El Sarabha (Los cuentos de Noor Inavat Khan. Alias: Madeline) (13)


    Introducción: ver el primer post en este Blog, con fecha 18/04/2019


EL SARABHA

Hay un ciervo que vive en lo más profundo de cierto bosque al que nadie ha visto jamás. Los hombres le llaman Sarabha. Pequeños, si escucháis cuando el mundo está tranquilo, y el sol está lejos, podréis escuchar su voz muy débilmente.
Un día el rey estaba cazando en el bosque, y penetró tan lejos, tan lejos que uno de esos Sarabhas, paso por su punto de mira.
¿Quién eres bella criatura? gritó. Pero el Sarabha corrió y desapareció entre los árboles.
¡Voy a cogerle, exclamó furioso el rey; no puede escapar de mí! Y lanzándose sobre su caballo, disparó flechas al hermoso ser. Las flechas volaron alrededor del ciervo, pero él no les temía, y corrió sobre los pastos tal como vuela un pájaro en el aire.
El caballo del rey cabalgo más y más rápido, y el bosque, las colinas y los valles pasaron sin ser vistos.
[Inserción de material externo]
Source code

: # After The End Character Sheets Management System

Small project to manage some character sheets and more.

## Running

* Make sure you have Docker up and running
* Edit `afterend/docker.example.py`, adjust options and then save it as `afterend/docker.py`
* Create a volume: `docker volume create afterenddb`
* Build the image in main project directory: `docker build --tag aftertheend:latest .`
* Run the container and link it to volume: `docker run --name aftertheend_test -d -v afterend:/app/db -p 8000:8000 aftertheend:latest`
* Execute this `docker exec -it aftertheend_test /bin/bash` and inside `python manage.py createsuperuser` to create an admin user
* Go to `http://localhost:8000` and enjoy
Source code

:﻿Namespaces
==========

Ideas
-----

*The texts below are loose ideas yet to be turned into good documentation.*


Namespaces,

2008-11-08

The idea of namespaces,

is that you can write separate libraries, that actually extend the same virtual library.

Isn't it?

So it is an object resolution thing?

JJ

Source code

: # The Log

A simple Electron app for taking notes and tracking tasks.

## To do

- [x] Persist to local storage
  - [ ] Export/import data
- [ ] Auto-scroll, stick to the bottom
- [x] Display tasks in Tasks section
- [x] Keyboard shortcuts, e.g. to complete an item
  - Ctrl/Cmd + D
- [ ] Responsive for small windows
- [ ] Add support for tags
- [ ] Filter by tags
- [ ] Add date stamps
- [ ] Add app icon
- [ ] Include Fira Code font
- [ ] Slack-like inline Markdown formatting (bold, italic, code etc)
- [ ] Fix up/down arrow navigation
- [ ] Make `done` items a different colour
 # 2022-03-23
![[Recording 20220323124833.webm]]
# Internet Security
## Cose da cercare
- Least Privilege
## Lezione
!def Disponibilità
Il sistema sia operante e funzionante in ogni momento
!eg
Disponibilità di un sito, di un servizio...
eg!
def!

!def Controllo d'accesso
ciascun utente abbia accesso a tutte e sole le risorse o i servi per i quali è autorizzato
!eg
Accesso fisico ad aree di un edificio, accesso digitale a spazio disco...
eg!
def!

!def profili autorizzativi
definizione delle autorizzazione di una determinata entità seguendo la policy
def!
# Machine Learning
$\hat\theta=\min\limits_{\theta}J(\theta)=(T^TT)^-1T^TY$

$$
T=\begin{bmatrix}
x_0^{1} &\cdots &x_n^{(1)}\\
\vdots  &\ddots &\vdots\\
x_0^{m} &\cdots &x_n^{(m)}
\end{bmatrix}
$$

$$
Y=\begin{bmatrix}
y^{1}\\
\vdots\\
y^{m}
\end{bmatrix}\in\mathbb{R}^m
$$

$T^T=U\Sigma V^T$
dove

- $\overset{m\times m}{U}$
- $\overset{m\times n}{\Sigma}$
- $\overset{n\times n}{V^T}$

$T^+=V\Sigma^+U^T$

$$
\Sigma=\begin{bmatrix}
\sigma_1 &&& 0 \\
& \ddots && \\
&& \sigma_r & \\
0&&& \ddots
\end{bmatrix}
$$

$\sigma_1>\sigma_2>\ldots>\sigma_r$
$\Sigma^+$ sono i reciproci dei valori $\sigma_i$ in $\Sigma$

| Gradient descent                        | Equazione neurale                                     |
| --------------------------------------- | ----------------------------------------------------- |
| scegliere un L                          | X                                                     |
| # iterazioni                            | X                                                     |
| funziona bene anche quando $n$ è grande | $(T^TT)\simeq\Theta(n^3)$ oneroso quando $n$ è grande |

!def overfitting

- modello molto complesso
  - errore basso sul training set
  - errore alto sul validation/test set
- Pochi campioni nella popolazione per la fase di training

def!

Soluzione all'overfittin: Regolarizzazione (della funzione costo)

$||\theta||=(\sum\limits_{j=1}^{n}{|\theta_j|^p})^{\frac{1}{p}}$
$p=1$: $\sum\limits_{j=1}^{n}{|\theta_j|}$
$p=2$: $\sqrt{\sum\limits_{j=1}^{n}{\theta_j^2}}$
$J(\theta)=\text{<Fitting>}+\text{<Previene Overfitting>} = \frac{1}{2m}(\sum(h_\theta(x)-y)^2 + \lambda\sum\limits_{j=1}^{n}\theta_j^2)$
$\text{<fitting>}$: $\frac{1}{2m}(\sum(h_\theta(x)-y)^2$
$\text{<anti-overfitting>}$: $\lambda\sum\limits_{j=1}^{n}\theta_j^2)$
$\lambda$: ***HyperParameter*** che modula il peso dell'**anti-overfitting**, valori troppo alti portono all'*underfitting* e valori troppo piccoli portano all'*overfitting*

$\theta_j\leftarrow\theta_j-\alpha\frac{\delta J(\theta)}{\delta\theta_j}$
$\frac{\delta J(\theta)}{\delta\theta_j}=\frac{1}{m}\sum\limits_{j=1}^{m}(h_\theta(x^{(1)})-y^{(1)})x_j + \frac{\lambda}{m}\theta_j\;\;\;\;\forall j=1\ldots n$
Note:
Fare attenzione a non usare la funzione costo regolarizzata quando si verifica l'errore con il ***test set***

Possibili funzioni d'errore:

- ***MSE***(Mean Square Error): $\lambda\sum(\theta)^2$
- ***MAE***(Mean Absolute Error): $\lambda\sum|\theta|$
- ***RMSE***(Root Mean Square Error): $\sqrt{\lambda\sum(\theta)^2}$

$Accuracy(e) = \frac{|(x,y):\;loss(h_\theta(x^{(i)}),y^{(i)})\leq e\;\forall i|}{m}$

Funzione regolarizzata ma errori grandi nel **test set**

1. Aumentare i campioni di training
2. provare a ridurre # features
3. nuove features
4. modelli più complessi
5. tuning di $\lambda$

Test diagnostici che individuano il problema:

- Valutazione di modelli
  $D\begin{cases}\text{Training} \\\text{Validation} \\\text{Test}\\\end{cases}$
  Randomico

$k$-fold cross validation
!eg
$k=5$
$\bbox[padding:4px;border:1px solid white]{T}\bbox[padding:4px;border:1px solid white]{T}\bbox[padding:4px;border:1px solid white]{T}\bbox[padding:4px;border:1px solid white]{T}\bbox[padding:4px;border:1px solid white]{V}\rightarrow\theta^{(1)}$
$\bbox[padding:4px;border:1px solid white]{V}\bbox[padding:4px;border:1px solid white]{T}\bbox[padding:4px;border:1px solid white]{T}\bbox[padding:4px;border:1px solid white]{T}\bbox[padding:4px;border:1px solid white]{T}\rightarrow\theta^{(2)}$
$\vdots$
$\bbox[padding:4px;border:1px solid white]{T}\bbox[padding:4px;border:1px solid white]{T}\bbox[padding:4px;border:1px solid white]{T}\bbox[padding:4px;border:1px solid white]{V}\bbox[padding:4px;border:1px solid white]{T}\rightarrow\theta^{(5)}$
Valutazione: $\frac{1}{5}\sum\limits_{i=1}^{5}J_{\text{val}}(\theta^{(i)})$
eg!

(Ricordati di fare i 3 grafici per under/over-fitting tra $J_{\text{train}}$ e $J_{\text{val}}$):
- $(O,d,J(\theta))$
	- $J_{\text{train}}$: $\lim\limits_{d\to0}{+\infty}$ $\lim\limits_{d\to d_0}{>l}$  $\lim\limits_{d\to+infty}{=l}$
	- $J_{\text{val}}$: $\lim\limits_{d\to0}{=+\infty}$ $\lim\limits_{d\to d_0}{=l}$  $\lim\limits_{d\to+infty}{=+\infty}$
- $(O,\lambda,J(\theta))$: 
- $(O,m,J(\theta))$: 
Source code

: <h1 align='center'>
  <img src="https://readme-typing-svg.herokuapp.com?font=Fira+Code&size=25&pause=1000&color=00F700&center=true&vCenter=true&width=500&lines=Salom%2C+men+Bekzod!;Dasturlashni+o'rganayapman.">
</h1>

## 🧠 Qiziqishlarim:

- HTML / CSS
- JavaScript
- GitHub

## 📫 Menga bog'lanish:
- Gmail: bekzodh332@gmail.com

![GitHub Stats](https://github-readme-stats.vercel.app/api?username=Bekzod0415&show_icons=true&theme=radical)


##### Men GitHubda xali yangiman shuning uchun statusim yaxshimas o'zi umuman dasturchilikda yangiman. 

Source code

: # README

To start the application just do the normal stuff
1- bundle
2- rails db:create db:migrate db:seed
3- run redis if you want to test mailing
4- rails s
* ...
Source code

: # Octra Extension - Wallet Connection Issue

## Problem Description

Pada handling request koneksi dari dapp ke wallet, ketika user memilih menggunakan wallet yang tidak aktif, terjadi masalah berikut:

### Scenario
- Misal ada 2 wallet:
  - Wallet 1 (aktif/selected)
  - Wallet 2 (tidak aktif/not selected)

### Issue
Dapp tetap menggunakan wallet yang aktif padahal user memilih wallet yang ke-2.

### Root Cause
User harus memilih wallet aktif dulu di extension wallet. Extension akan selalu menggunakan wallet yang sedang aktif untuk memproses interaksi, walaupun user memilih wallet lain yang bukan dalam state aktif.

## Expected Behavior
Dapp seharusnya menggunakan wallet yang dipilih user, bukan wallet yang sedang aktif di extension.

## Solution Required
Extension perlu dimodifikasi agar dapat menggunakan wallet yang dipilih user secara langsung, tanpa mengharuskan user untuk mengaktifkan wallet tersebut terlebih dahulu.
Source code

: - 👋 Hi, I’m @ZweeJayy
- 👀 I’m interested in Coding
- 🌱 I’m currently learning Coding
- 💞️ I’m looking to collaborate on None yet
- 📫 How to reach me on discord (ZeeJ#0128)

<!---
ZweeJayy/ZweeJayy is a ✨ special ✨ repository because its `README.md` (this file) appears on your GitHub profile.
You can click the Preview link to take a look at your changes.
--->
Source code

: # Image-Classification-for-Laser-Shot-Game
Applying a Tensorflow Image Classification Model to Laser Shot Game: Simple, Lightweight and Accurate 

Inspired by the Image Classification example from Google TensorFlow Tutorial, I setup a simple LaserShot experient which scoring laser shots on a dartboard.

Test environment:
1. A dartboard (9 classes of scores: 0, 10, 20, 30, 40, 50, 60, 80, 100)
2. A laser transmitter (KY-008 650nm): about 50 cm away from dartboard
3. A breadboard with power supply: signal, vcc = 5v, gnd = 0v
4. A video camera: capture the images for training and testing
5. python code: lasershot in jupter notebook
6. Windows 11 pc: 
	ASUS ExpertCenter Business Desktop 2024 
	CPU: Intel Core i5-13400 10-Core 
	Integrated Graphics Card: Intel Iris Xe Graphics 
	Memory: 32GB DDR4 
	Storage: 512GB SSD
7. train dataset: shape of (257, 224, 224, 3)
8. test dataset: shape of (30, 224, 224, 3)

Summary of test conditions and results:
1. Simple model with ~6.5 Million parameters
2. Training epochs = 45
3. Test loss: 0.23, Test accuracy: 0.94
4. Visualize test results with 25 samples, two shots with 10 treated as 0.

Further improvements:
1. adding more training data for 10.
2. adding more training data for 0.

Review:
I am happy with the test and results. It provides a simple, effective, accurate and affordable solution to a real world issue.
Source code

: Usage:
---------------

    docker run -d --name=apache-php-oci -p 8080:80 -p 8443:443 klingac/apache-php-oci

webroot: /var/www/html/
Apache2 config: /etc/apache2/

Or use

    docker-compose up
Sus cazadores, su ejército y sus tropas de elefantes, fueron dejados atrás en el bosque buscando en vano a su rey.  Todos fueron olvidados, nada más existía en la tierra para el rey, solamente el hermoso ser que estaba persiguiendo.
Corre...corre… más rápido, más rápido, gritaba el rey enfurecido.  Los cascos de su caballo apenas si tocaban el suelo mientras galopaba por el espacio. Pero de repente llegaron a un profundo abismo, el cual Sarabha había fácilmente saltado.
El rey no vio el abismo; sus ojos estaban sólo puestos en la presa que estaba persiguiendo, pero el caballo lo percibió y no atreviéndose a saltar, paró en seco en el borde, arrojando al rey por sobre su cabeza a la profundidad del abismo.
¿Por qué ya no escucho el ruido de los cascos del caballo? pensó Sarabha.  ¿Se ha dado la vuelta el rey, o quizás ha caído en el abismo?
Sarabha miró tras suyo y vio correr al caballo de aquí para allá sin jinete  y su corazón se llenó de pesar.
El rey se ha caído en el abismo. Está completamente solo. Su ejército está muy lejos. Seguramente está sufriendo más que cualquier otro sufriría en una situación así, porque él tiene un ejército brillando con oro, cien elefantes y hombres para protegerlo y espera de su llamada. Pero ahora está sólo, pobre rey, le salvaré, si aún sigue con vida.
Estos eran los pensamientos de Sarabha mientras se daba la vuelta y regresaba al abismo. Al llegar al borde miró hacia abajo y vio a su enemigo yaciendo en el polvo, gimiendo e inclinándose le habló con amable voz: rey de hombres, le dijo, no me tengas miedo. No soy un duende que haga daño a  aquellos que se encuentren perdidos lejos de su casa. Yo bebo el agua que tu bebes y como la hierba que crece en la tierra. Yo puedo ayudarte, oh rey, y sacarte de este abismo. Confía en mí, vendré.
¿Es real lo que ven mis ojos?, pensó el rey. ¿No es mi enemigo el que viene a ayudarme?
El rey miró hacia arriba a Sarabha y su corazón se llenó de vergüenza.
Honesto ser, dijo, no estoy muy herido, porque la armadura que me cubre es fuerte. Pero el pensar que yo he sido tu enemigo, me duele más que mis heridas. Perdóname bendito ser.
Escuchando estas palabras Sarabha supo que el rey confiaba en él y le quería. Descendió en el abismo y cargando el rey a sus espaldas, escaló las altas paredes con más fuerza que la del más poderoso elefante, y le llevó al bosque
El rey abrazó a Sarabha. ¿Cómo puedo agradecerte? le dijo. Mi palacio, mi país es tuyo. Ven, querido ser, retorna conmigo a la ciudad. No puedo dejarte aquí en el bosque para ser asesinado por cazadores y animales salvajes.
Gran rey, dijo Sarabha, no me pidas que vaya a tu palacio. Este bosque es mi país, los árboles son mis palacios. Pero si deseas hacerme feliz, concédeme entonces este favor, te lo ruego.
No caces más en este bosque, que aquellos que viven entre los árboles puedan ser felices y libres.
El rey se lo prometió gustosamente y regresó al palacio para gran júbilo de su gente, que le dio la bienvenida con vítores. Luego, sin más demora publicó un decreto que de aquí en adelante nadie bebería cazar en el bosque, por lo que el rey, su gente y los animales del bosque, vivieron todos felices para siempre.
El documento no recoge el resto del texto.